CONDAMNE la CAISSE DE CREDIT MUTUEL [Localité 3] EUROPE à payer à Monsieur [Z] la somme de 2 000 € (Deux mille euros) au titre de l’article 700 du Code de procédure civile,

CONDAMNE la CAISSE DE CREDIT MUTUEL [Localité 3] EUROPE aux frais et dépens'

STATUANT A NOUVEAU :

Vu les articles des contrats intitulés AMORTISSEMENT DU PRET aux termes desquels 'le prêt s’amortira par échéances successives […] Le nombre, les montants, les dates d’échéance des échéances de remboursement ainsi que leur décomposition en capital intérêts et cotisation d’assurance emprunteurs ressortent des conditions particulières et du tableau d’amortissement remis à l’emprunteur. Les intérêts qui y sont indiqués ont été calculés en fonction du taux précisé aux conditions particulières du contrat'

JUGER que la CCM [Localité 3] EUROPE ne doit appliquer au taux d’intérêt du prêt les valeurs réelles de l’index Libor, que dans la mesure où la variation de la valeur de l’Index ne conduit pas à un taux négatif.

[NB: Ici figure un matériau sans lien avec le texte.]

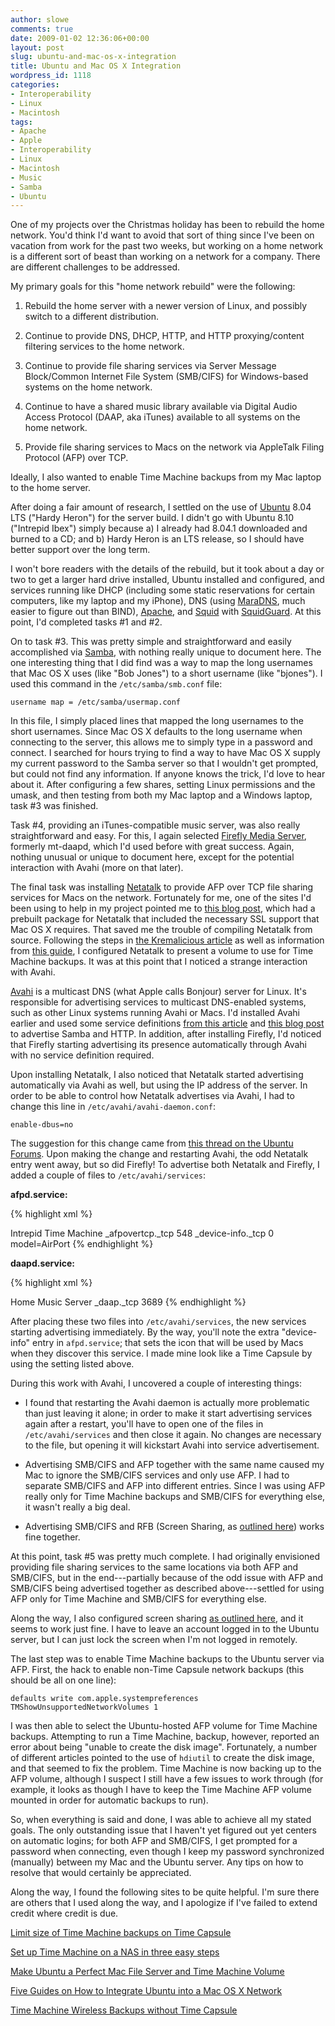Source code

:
 ```yaml
---
author: slowe
comments: true
date: 2009-01-02 12:36:06+00:00
layout: post
slug: ubuntu-and-mac-os-x-integration
title: Ubuntu and Mac OS X Integration
wordpress_id: 1118
categories:
- Interoperability
- Linux
- Macintosh
tags:
- Apache
- Apple
- Interoperability
- Linux
- Macintosh
- Music
- Samba
- Ubuntu
---
```


One of my projects over the Christmas holiday has been to rebuild the home network. You'd think I'd want to avoid that sort of thing since I've been on vacation from work for the past two weeks, but working on a home network is a different sort of beast than working on a network for a company. There are different challenges to be addressed.

My primary goals for this "home network rebuild" were the following:

1. Rebuild the home server with a newer version of Linux, and possibly switch to a different distribution.

2. Continue to provide DNS, DHCP, HTTP, and HTTP proxying/content filtering services to the home network.

3. Continue to provide file sharing services via Server Message Block/Common Internet File System (SMB/CIFS) for Windows-based systems on the home network.

4. Continue to have a shared music library available via Digital Audio Access Protocol (DAAP, aka iTunes) available to all systems on the home network.

5. Provide file sharing services to Macs on the network via AppleTalk Filing Protocol (AFP) over TCP.

Ideally, I also wanted to enable Time Machine backups from my Mac laptop to the home server.

After doing a fair amount of research, I settled on the use of [Ubuntu](http://www.ubuntu.com/) 8.04 LTS ("Hardy Heron") for the server build. I didn't go with Ubuntu 8.10 ("Intrepid Ibex") simply because a) I already had 8.04.1 downloaded and burned to a CD; and b) Hardy Heron is an LTS release, so I should have better support over the long term.

I won't bore readers with the details of the rebuild, but it took about a day or two to get a larger hard drive installed, Ubuntu installed and configured, and services running like DHCP (including some static reservations for certain computers, like my laptop and my iPhone), DNS (using [MaraDNS](http://www.maradns.org/), much easier to figure out than BIND), [Apache](http://httpd.apache.org/), and [Squid](http://www.squid-cache.org/) with [SquidGuard](http://www.google.com/url?q=http://www.squidguard.org/&sa=X&oi=revisions_result&resnum=1&ct=result&cd=1&usg=AFQjCNH4w9W4Lq6vGuMF80X7BgDwIQq16A). At this point, I'd completed tasks #1 and #2.

On to task #3. This was pretty simple and straightforward and easily accomplished via [Samba](http://www.samba.org/), with nothing really unique to document here. The one interesting thing that I did find was a way to map the long usernames that Mac OS X uses (like "Bob Jones") to a short username (like "bjones"). I used this command in the `/etc/samba/smb.conf` file:

	username map = /etc/samba/usermap.conf

In this file, I simply placed lines that mapped the long usernames to the short usernames. Since Mac OS X defaults to the long username when connecting to the server, this allows me to simply type in a password and connect. I searched for hours trying to find a way to have Mac OS X supply my current password to the Samba server so that I wouldn't get prompted, but could not find any information. If anyone knows the trick, I'd love to hear about it. After configuring a few shares, setting Linux permissions and the umask, and then testing from both my Mac laptop and a Windows laptop, task #3 was finished.

Task #4, providing an iTunes-compatible music server, was also really straightforward and easy. For this, I again selected [Firefly Media Server](http://www.fireflymediaserver.org/), formerly mt-daapd, which I'd used before with great success. Again, nothing unusual or unique to document here, except for the potential interaction with Avahi (more on that later).

The final task was installing [Netatalk](http://netatalk.sourceforge.net/) to provide AFP over TCP file sharing services for Macs on the network. Fortunately for me, one of the sites I'd been using to help in my project pointed me to [this blog post](http://gpz500.wordpress.com/2008/09/27/lairone-al-servizio-del-leopardo/), which had a prebuilt package for Netatalk that included the necessary SSL support that Mac OS X requires. That saved me the trouble of compiling Netatalk from source. Following the steps in [the Kremalicious article](http://www.kremalicious.com/2008/06/ubuntu-as-mac-file-server-and-time-machine-volume/) as well as information from [this guide](http://www.zaphu.com/2008/04/29/ubuntu-guide-configure-a-netatalk-file-server-based-on-apple-filing-protocol-afp/), I configured Netatalk to present a volume to use for Time Machine backups. It was at this point that I noticed a strange interaction with Avahi.

[Avahi](http://www.avahi.org/) is a multicast DNS (what Apple calls Bonjour) server for Linux. It's responsible for advertising services to multicast DNS-enabled systems, such as other Linux systems running Avahi or Macs. I'd installed Avahi earlier and used some service definitions [from this article](http://holyarmy.org/benjamin/2008/01/advertising-linux-services-via-avahibonjour/) and [this blog post](http://www.zaphu.com/2008/04/29/ubuntu-guide-configure-avahi-to-broadcast-services-via-bonjour-to-mac-os-x/) to advertise Samba and HTTP. In addition, after installing Firefly, I'd noticed that Firefly starting advertising its presence automatically through Avahi with no service definition required.

Upon installing Netatalk, I also noticed that Netatalk started advertising automatically via Avahi as well, but using the IP address of the server. In order to be able to control how Netatalk advertises via Avahi, I had to change this line in `/etc/avahi/avahi-daemon.conf`:

	enable-dbus=no

The suggestion for this change came from [this thread on the Ubuntu Forums](http://ubuntuforums.org/archive/index.php/t-347019.html). Upon making the change and restarting Avahi, the odd Netatalk entry went away, but so did Firefly! To advertise both Netatalk and Firefly, I added a couple of files to `/etc/avahi/services`:

**afpd.service:**

{% highlight xml %}
<?xml version="1.0" standalone='no'?><!--*-nxml-*-->  
<!DOCTYPE service-group SYSTEM "avahi-service.dtd">  
<service-group>  
<name replace-wildcards="yes">Intrepid Time Machine</name>  
<service>  
<type>_afpovertcp._tcp</type>  
<port>548</port>  
</service>  
<service>  
<type>_device-info._tcp</type>  
<port>0</port>  
<txt-record>model=AirPort</txt-record>  
</service>  
</service-group>
{% endhighlight %}

**daapd.service:**

{% highlight xml %}
<?xml version="1.0" standalone='no'?><!--*-nxml-*-->  
<!DOCTYPE service-group SYSTEM "avahi-service.dtd">  
<service-group>  
<name replace-wildcards="yes">Home Music Server</name>  
<service>  
<type>_daap._tcp</type>  
<port>3689</port>  
</service>  
</service-group>
{% endhighlight %}

After placing these two files into `/etc/avahi/services`, the new services starting advertising immediately. By the way, you'll note the extra "device-info" entry in `afpd.service`; that sets the icon that will be used by Macs when they discover this service. I made mine look like a Time Capsule by using the setting listed above.

During this work with Avahi, I uncovered a couple of interesting things:

* I found that restarting the Avahi daemon is actually more problematic than just leaving it alone; in order to make it start advertising services again after a restart, you'll have to open one of the files in `/etc/avahi/services` and then close it again. No changes are necessary to the file, but opening it will kickstart Avahi into service advertisement.

* Advertising SMB/CIFS and AFP together with the same name caused my Mac to ignore the SMB/CIFS services and only use AFP. I had to separate SMB/CIFS and AFP into different entries. Since I was using AFP really only for Time Machine backups and SMB/CIFS for everything else, it wasn't really a big deal.

* Advertising SMB/CIFS and RFB (Screen Sharing, as [outlined here](http://www.zaphu.com/2008/04/29/ubuntu-guide-configure-vinagre-to-share-the-screen-with-mac-os-x/)) works fine together.

At this point, task #5 was pretty much complete. I had originally envisioned providing file sharing services to the same locations via both AFP and SMB/CIFS, but in the end---partially because of the odd issue with AFP and SMB/CIFS being advertised together as described above---settled for using AFP only for Time Machine and SMB/CIFS for everything else.

Along the way, I also configured screen sharing [as outlined here](http://www.zaphu.com/2008/04/29/ubuntu-guide-configure-vinagre-to-share-the-screen-with-mac-os-x/), and it seems to work just fine. I have to leave an account logged in to the Ubuntu server, but I can just lock the screen when I'm not logged in remotely.

The last step was to enable Time Machine backups to the Ubuntu server via AFP. First, the hack to enable non-Time Capsule network backups (this should be all on one line):

	defaults write com.apple.systempreferences TMShowUnsupportedNetworkVolumes 1

I was then able to select the Ubuntu-hosted AFP volume for Time Machine backups. Attempting to run a Time Machine, backup, however, reported an error about being "unable to create the disk image". Fortunately, a number of different articles pointed to the use of `hdiutil` to create the disk image, and that seemed to fix the problem. Time Machine is now backing up to the AFP volume, although I suspect I still have a few issues to work through (for example, it looks as though I have to keep the Time Machine AFP volume mounted in order for automatic backups to run).

So, when everything is said and done, I was able to achieve all my stated goals. The only outstanding issue that I haven't yet figured out yet centers on automatic logins; for both AFP and SMB/CIFS, I get prompted for a password when connecting, even though I keep my password synchronized (manually) between my Mac and the Ubuntu server. Any tips on how to resolve that would certainly be appreciated.

Along the way, I found the following sites to be quite helpful. I'm sure there are others that I used along the way, and I apologize if I've failed to extend credit where credit is due.

[Limit size of Time Machine backups on Time Capsule](http://www.macosxhints.com/article.php?story=20080519051720677)  

[Set up Time Machine on a NAS in three easy steps](http://www.macosxhints.com/article.php?story=20080420211034137)  

[Make Ubuntu a Perfect Mac File Server and Time Machine Volume](http://www.kremalicious.com/2008/06/ubuntu-as-mac-file-server-and-time-machine-volume/)  

[Five Guides on How to Integrate Ubuntu into a Mac OS X Network](http://www.zaphu.com/2008/04/30/five-guides-on-how-to-integrate-ubuntu-into-a-mac-os-x-network/)  

[Time Machine Wireless Backups without Time Capsule](http://adamcohenrose.blogspot.com/2008/02/time-machine-wireless-backup-without.html)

JUGER qu’en décidant que la baisse de l’indice en deçà de zéro doit profiter sans restriction à l’emprunteur, le jugement peut conduire la CCM [Localité 3] EUROPE à devoir appliquer un taux d’intérêt négatif.

JUGER qu’admettre l’application d’un taux d’intérêt négatif même temporairement aboutit nécessairement à son imputation sur le capital et à la privation de la rémunération due au prêteur en contrepartie des crédits accordés.

JUGER que le contrat de prêt est celui dont les obligations d’au moins une partie s’exécutent en plusieurs prestations échelonnées dans le temps et que la rémunération due au banquier en contrepartie du crédit accordé doit exister à chaque échéance.

CONSTATER que la CCM accepte d’appliquer rétroactivement et pour l’avenir, la valeur réelle de l’index LIBOR, sous la seule réserve qu’elle n’entraîne pas l’application d’un taux d’intérêt inférieur à O %.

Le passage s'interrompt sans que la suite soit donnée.